By the year 2050, the current world population of 6.5 billion is expected to increase to a possible 10 billion. According to Smalley, the energy required to maintain this population will theoretically more than double from the 14 Terawatts used per day in 2003 to 30-60 Terawatts in 2050.
In his argument, Smalley showed that 165,000 TW of energy from the sun hits the earth's surface every day. "We only need 20 to completely sum up the world's energy needs," Smalley said.
Solar satellites anyone?
Because right now, we have 6-and-a-half billion people on the planet of which about only 1 billion are really consuming energy at a significant rate. Those other 5-and-a-half billion people are going to, there's no way to stop it. We don't want to stop it, consume energy. By the middle of the century, at least a factor of two more energy will be produced every day. Right now it's about 200 million barrels of oil every day are burnt up one way or another. Either as oil or as gas or as coal or other energy sources.

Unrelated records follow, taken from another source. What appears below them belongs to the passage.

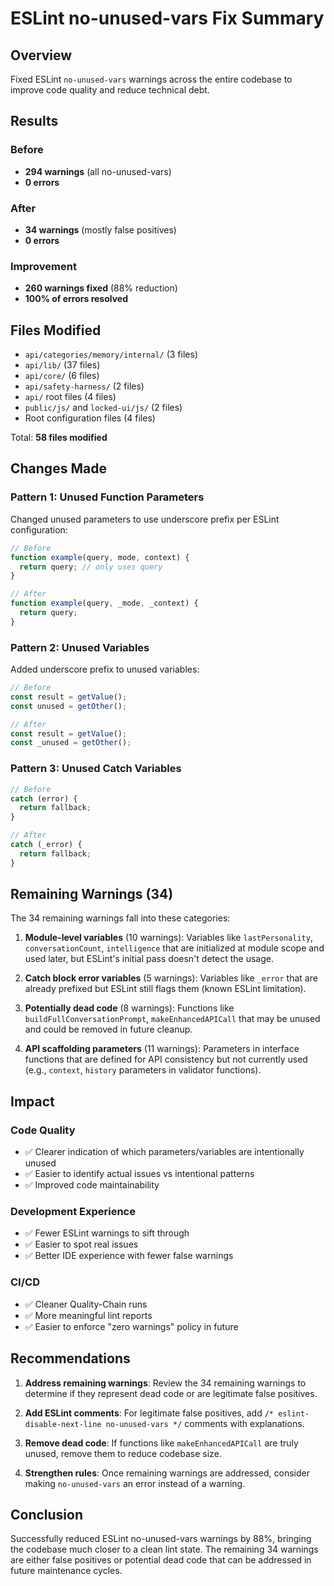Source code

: # ESLint no-unused-vars Fix Summary

## Overview

Fixed ESLint `no-unused-vars` warnings across the entire codebase to improve code quality and reduce technical debt.

## Results

### Before

- **294 warnings** (all no-unused-vars)
- **0 errors**

### After

- **34 warnings** (mostly false positives)
- **0 errors**

### Improvement

- **260 warnings fixed** (88% reduction)
- **100% of errors resolved**

## Files Modified

- `api/categories/memory/internal/` (3 files)
- `api/lib/` (37 files)
- `api/core/` (6 files)
- `api/safety-harness/` (2 files)
- `api/` root files (4 files)
- `public/js/` and `locked-ui/js/` (2 files)
- Root configuration files (4 files)

Total: **58 files modified**

## Changes Made

### Pattern 1: Unused Function Parameters

Changed unused parameters to use underscore prefix per ESLint configuration:

```javascript
// Before
function example(query, mode, context) {
  return query; // only uses query
}

// After
function example(query, _mode, _context) {
  return query;
}
```

### Pattern 2: Unused Variables

Added underscore prefix to unused variables:

```javascript
// Before
const result = getValue();
const unused = getOther();

// After
const result = getValue();
const _unused = getOther();
```

### Pattern 3: Unused Catch Variables

```javascript
// Before
catch (error) {
  return fallback;
}

// After
catch (_error) {
  return fallback;
}
```

## Remaining Warnings (34)

The 34 remaining warnings fall into these categories:

1. **Module-level variables** (10 warnings): Variables like `lastPersonality`, `conversationCount`, `intelligence` that are initialized at module scope and used later, but ESLint's initial pass doesn't detect the usage.

2. **Catch block error variables** (5 warnings): Variables like `_error` that are already prefixed but ESLint still flags them (known ESLint limitation).

3. **Potentially dead code** (8 warnings): Functions like `buildFullConversationPrompt`, `makeEnhancedAPICall` that may be unused and could be removed in future cleanup.

4. **API scaffolding parameters** (11 warnings): Parameters in interface functions that are defined for API consistency but not currently used (e.g., `context`, `history` parameters in validator functions).

## Impact

### Code Quality

- ✅ Clearer indication of which parameters/variables are intentionally unused
- ✅ Easier to identify actual issues vs intentional patterns
- ✅ Improved code maintainability

### Development Experience

- ✅ Fewer ESLint warnings to sift through
- ✅ Easier to spot real issues
- ✅ Better IDE experience with fewer false warnings

### CI/CD

- ✅ Cleaner Quality-Chain runs
- ✅ More meaningful lint reports
- ✅ Easier to enforce "zero warnings" policy in future

## Recommendations

1. **Address remaining warnings**: Review the 34 remaining warnings to determine if they represent dead code or are legitimate false positives.

2. **Add ESLint comments**: For legitimate false positives, add `/* eslint-disable-next-line no-unused-vars */` comments with explanations.

3. **Remove dead code**: If functions like `makeEnhancedAPICall` are truly unused, remove them to reduce codebase size.

4. **Strengthen rules**: Once remaining warnings are addressed, consider making `no-unused-vars` an error instead of a warning.

## Conclusion

Successfully reduced ESLint no-unused-vars warnings by 88%, bringing the codebase much closer to a clean lint state. The remaining 34 warnings are either false positives or potential dead code that can be addressed in future maintenance cycles.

By mid-century we're going to need at least 400. Where's that going to come from? Well if it has to come from oil, and the way that we're used to getting it, the low cost we're usually getting it, it's not by any means certain there will be that oil there. In fact, we may peak within the next couple of years or the next 10 years. By mid-century we will have peaked, so where are the billions of people on the planet going to have their primary energy coming from? Where?

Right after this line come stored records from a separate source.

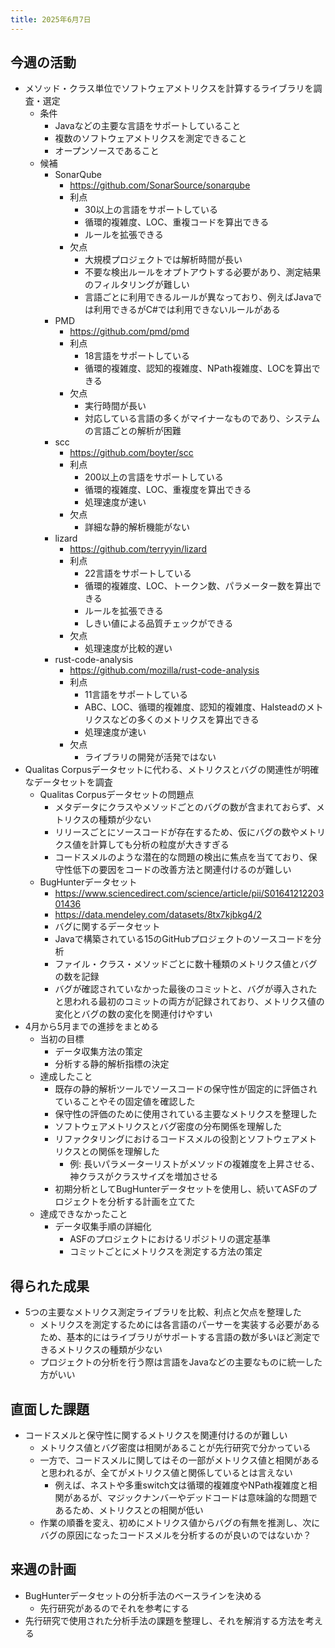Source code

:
 ```yaml
---
title: 2025年6月7日
---
```

## 今週の活動
- メソッド・クラス単位でソフトウェアメトリクスを計算するライブラリを調査・選定
	- 条件
		- Javaなどの主要な言語をサポートしていること
		- 複数のソフトウェアメトリクスを測定できること
		- オープンソースであること
	- 候補
		- SonarQube
			- https://github.com/SonarSource/sonarqube
			- 利点
				- 30以上の言語をサポートしている
				- 循環的複雑度、LOC、重複コードを算出できる
				- ルールを拡張できる
			- 欠点
				- 大規模プロジェクトでは解析時間が長い
				- 不要な検出ルールをオプトアウトする必要があり、測定結果のフィルタリングが難しい
				- 言語ごとに利用できるルールが異なっており、例えばJavaでは利用できるがC#では利用できないルールがある
		- PMD
			- https://github.com/pmd/pmd
			- 利点
				- 18言語をサポートしている
				- 循環的複雑度、認知的複雑度、NPath複雑度、LOCを算出できる
			- 欠点
				- 実行時間が長い
				- 対応している言語の多くがマイナーなものであり、システムの言語ごとの解析が困難
		- scc
			- https://github.com/boyter/scc
			- 利点
				- 200以上の言語をサポートしている
				- 循環的複雑度、LOC、重複度を算出できる
				- 処理速度が速い
			- 欠点
				- 詳細な静的解析機能がない
		- lizard
			- https://github.com/terryyin/lizard
			- 利点
				- 22言語をサポートしている
				- 循環的複雑度、LOC、トークン数、パラメーター数を算出できる
				- ルールを拡張できる
				- しきい値による品質チェックができる
			- 欠点
				- 処理速度が比較的遅い
		- rust-code-analysis
			- https://github.com/mozilla/rust-code-analysis
			- 利点
				- 11言語をサポートしている
				- ABC、LOC、循環的複雑度、認知的複雑度、Halsteadのメトリクスなどの多くのメトリクスを算出できる
				- 処理速度が速い
			- 欠点
				- ライブラリの開発が活発ではない
- Qualitas Corpusデータセットに代わる、メトリクスとバグの関連性が明確なデータセットを調査
	- Qualitas Corpusデータセットの問題点
		- メタデータにクラスやメソッドごとのバグの数が含まれておらず、メトリクスの種類が少ない
		- リリースごとにソースコードが存在するため、仮にバグの数やメトリクス値を計算しても分析の粒度が大きすぎる
		- コードスメルのような潜在的な問題の検出に焦点を当てており、保守性低下の要因をコードの改善方法と関連付けるのが難しい
	- BugHunterデータセット
		- https://www.sciencedirect.com/science/article/pii/S0164121220301436
		- https://data.mendeley.com/datasets/8tx7kjbkg4/2
		- バグに関するデータセット
		- Javaで構築されている15のGitHubプロジェクトのソースコードを分析
		- ファイル・クラス・メソッドごとに数十種類のメトリクス値とバグの数を記録
		- バグが確認されていなかった最後のコミットと、バグが導入されたと思われる最初のコミットの両方が記録されており、メトリクス値の変化とバグの数の変化を関連付けやすい
- 4月から5月までの進捗をまとめる
	- 当初の目標
		- データ収集方法の策定
		- 分析する静的解析指標の決定
	- 達成したこと
		- 既存の静的解析ツールでソースコードの保守性が固定的に評価されていることやその固定値を確認した
		- 保守性の評価のために使用されている主要なメトリクスを整理した
		- ソフトウェアメトリクスとバグ密度の分布関係を理解した
		- リファクタリングにおけるコードスメルの役割とソフトウェアメトリクスとの関係を理解した
			- 例: 長いパラメーターリストがメソッドの複雑度を上昇させる、神クラスがクラスサイズを増加させる
		- 初期分析としてBugHunterデータセットを使用し、続いてASFのプロジェクトを分析する計画を立てた
	- 達成できなかったこと
		- データ収集手順の詳細化
			- ASFのプロジェクトにおけるリポジトリの選定基準
			- コミットごとにメトリクスを測定する方法の策定
## 得られた成果
- 5つの主要なメトリクス測定ライブラリを比較、利点と欠点を整理した
	- メトリクスを測定するためには各言語のパーサーを実装する必要があるため、基本的にはライブラリがサポートする言語の数が多いほど測定できるメトリクスの種類が少ない
	- プロジェクトの分析を行う際は言語をJavaなどの主要なものに統一した方がいい
## 直面した課題
- コードスメルと保守性に関するメトリクスを関連付けるのが難しい
	- メトリクス値とバグ密度は相関があることが先行研究で分かっている
	- 一方で、コードスメルに関してはその一部がメトリクス値と相関があると思われるが、全てがメトリクス値と関係しているとは言えない
		- 例えば、ネストや多重switch文は循環的複雑度やNPath複雑度と相関があるが、マジックナンバーやデッドコードは意味論的な問題であるため、メトリクスとの相関が低い
	- 作業の順番を変え、初めにメトリクス値からバグの有無を推測し、次にバグの原因になったコードスメルを分析するのが良いのではないか？
## 来週の計画
- BugHunterデータセットの分析手法のベースラインを決める
	- 先行研究があるのでそれを参考にする
- 先行研究で使用された分析手法の課題を整理し、それを解消する方法を考える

Note that China is going to add another billion to the set of people who use energy at a significant rate.
Smalley believes that nuclear fission power is the only realistic energy alternative to fossil fuels but only in very stable societies that can safeguard it properly. (note that this is from 1996 and so his "next century" is the 21st century)
Right now, I believe there really is only one alternative that could really apply to the energy needs of the entire planet. That alternative is nuclear—nuclear fission in particular, not nuclear fusion.

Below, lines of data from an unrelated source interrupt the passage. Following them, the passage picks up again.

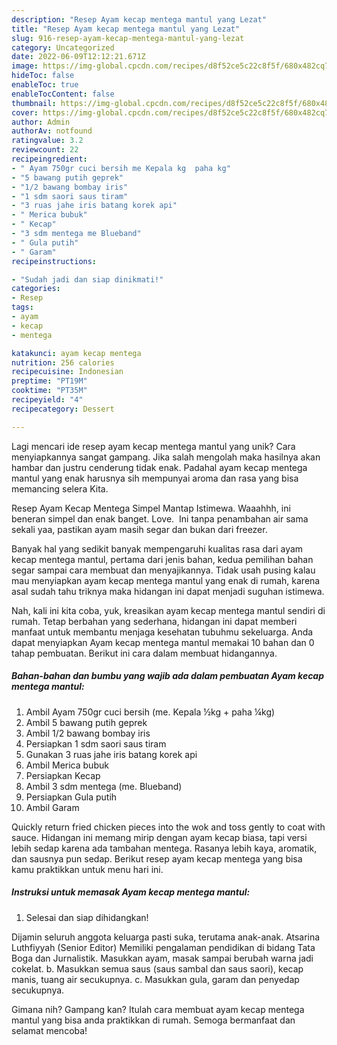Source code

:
 ```yaml
---
description: "Resep Ayam kecap mentega mantul yang Lezat"
title: "Resep Ayam kecap mentega mantul yang Lezat"
slug: 916-resep-ayam-kecap-mentega-mantul-yang-lezat
category: Uncategorized
date: 2022-06-09T12:12:21.671Z
image: https://img-global.cpcdn.com/recipes/d8f52ce5c22c8f5f/680x482cq70/ayam-kecap-mentega-mantul-foto-resep-utama.jpg
hideToc: false
enableToc: true
enableTocContent: false
thumbnail: https://img-global.cpcdn.com/recipes/d8f52ce5c22c8f5f/680x482cq70/ayam-kecap-mentega-mantul-foto-resep-utama.jpg
cover: https://img-global.cpcdn.com/recipes/d8f52ce5c22c8f5f/680x482cq70/ayam-kecap-mentega-mantul-foto-resep-utama.jpg
author: Admin
authorAv: notfound
ratingvalue: 3.2
reviewcount: 22
recipeingredient:
- " Ayam 750gr cuci bersih me Kepala kg  paha kg"
- "5 bawang putih geprek"
- "1/2 bawang bombay iris"
- "1 sdm saori saus tiram"
- "3 ruas jahe iris batang korek api"
- " Merica bubuk"
- " Kecap"
- "3 sdm mentega me Blueband"
- " Gula putih"
- " Garam"
recipeinstructions:

- "Sudah jadi dan siap dinikmati!"
categories:
- Resep
tags:
- ayam
- kecap
- mentega

katakunci: ayam kecap mentega 
nutrition: 256 calories
recipecuisine: Indonesian
preptime: "PT19M"
cooktime: "PT35M"
recipeyield: "4"
recipecategory: Dessert

---
```





Lagi mencari ide resep ayam kecap mentega mantul yang unik? Cara menyiapkannya sangat gampang. Jika salah mengolah maka hasilnya akan hambar dan justru cenderung tidak enak. Padahal ayam kecap mentega mantul yang enak harusnya sih mempunyai aroma dan rasa yang bisa memancing selera Kita.





Resep Ayam Kecap Mentega Simpel Mantap Istimewa. Waaahhh, ini beneran simpel dan enak banget. Love. ️ Ini tanpa penambahan air sama sekali yaa, pastikan ayam masih segar dan bukan dari freezer.

Banyak hal yang sedikit banyak mempengaruhi kualitas rasa dari ayam kecap mentega mantul, pertama dari jenis bahan, kedua pemilihan bahan segar sampai cara membuat dan menyajikannya. Tidak usah pusing kalau mau menyiapkan ayam kecap mentega mantul yang enak di rumah, karena asal sudah tahu triknya maka hidangan ini dapat menjadi suguhan istimewa.






Nah, kali ini kita coba, yuk, kreasikan ayam kecap mentega mantul sendiri di rumah. Tetap berbahan yang sederhana, hidangan ini dapat memberi manfaat untuk membantu menjaga kesehatan tubuhmu sekeluarga. Anda dapat menyiapkan Ayam kecap mentega mantul memakai 10 bahan dan 0 tahap pembuatan. Berikut ini cara dalam membuat hidangannya.

<!--inarticleads1-->

##### Bahan-bahan dan bumbu yang wajib ada dalam pembuatan Ayam kecap mentega mantul:

1. Ambil  Ayam 750gr cuci bersih (me. Kepala ½kg + paha ¼kg)
1. Ambil 5 bawang putih geprek
1. Ambil 1/2 bawang bombay iris
1. Persiapkan 1 sdm saori saus tiram
1. Gunakan 3 ruas jahe iris batang korek api
1. Ambil  Merica bubuk
1. Persiapkan  Kecap
1. Ambil 3 sdm mentega (me. Blueband)
1. Persiapkan  Gula putih
1. Ambil  Garam


Quickly return fried chicken pieces into the wok and toss gently to coat with sauce. Hidangan ini memang mirip dengan ayam kecap biasa, tapi versi lebih sedap karena ada tambahan mentega. Rasanya lebih kaya, aromatik, dan sausnya pun sedap. Berikut resep ayam kecap mentega yang bisa kamu praktikkan untuk menu hari ini. 

<!--inarticleads2-->

##### Instruksi untuk memasak Ayam kecap mentega mantul:


1. Selesai dan siap dihidangkan!

Dijamin seluruh anggota keluarga pasti suka, terutama anak-anak. Atsarina Luthfiyyah (Senior Editor) Memiliki pengalaman pendidikan di bidang Tata Boga dan Jurnalistik. Masukkan ayam, masak sampai berubah warna jadi cokelat. b. Masukkan semua saus (saus sambal dan saus saori), kecap manis, tuang air secukupnya. c. Masukkan gula, garam dan penyedap secukupnya. 

Gimana nih? Gampang kan? Itulah cara membuat ayam kecap mentega mantul yang bisa anda praktikkan di rumah. Semoga bermanfaat dan selamat mencoba!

"I believe that the United States, Europe, and Japan are stable enough societies that they could generate all their power by nuclear fission and provide the necessary stewardship to make the planet safe...
"It would be very nice to have an alternative to fossil fuels—an alternative to nuclear fission—that would be capable of providing energy for what will probably be 10-15 billion people in the middle of this next century. I believe that if this alternative exists, it has to be solar. Right now we do not even have a solar technology that is even laughably close to being able to handle—for example—80% of all the world's energy production. If you don't do 80%, you're not touching the problem. And if you don't provide energy technology that is economically cheaper than the alternatives, it won't be adopted at all.
"Where is that solar technology going to come from? [It will come] not just from improving solar cells, but from something totally new. On a cloudy day in New York, can take most of the photons that hit on cheap collectors and store it in some useful form of energy—like hydrogen or electric charge. When you think about the physics that controls that, you're rapidly led to the conclusion that the physics which makes this possible happen within a little, 1 nm cubic box....
"I don't know what that solar technology is going to be, but I'll bet you that it's nanotechnology."
One really big advantage that would come from solar cells built using nanotechnology is that they would be safe enough for the whole world to use. We ought to be developing better nuclear reactors (e.g. pebble bed modular reactors) for the developed countries and doing nanotechnology research into photovoltaic cells to make photovoltaics orders of magnitude cheaper.
We need to start working seriously on alternatives to fossil fuels.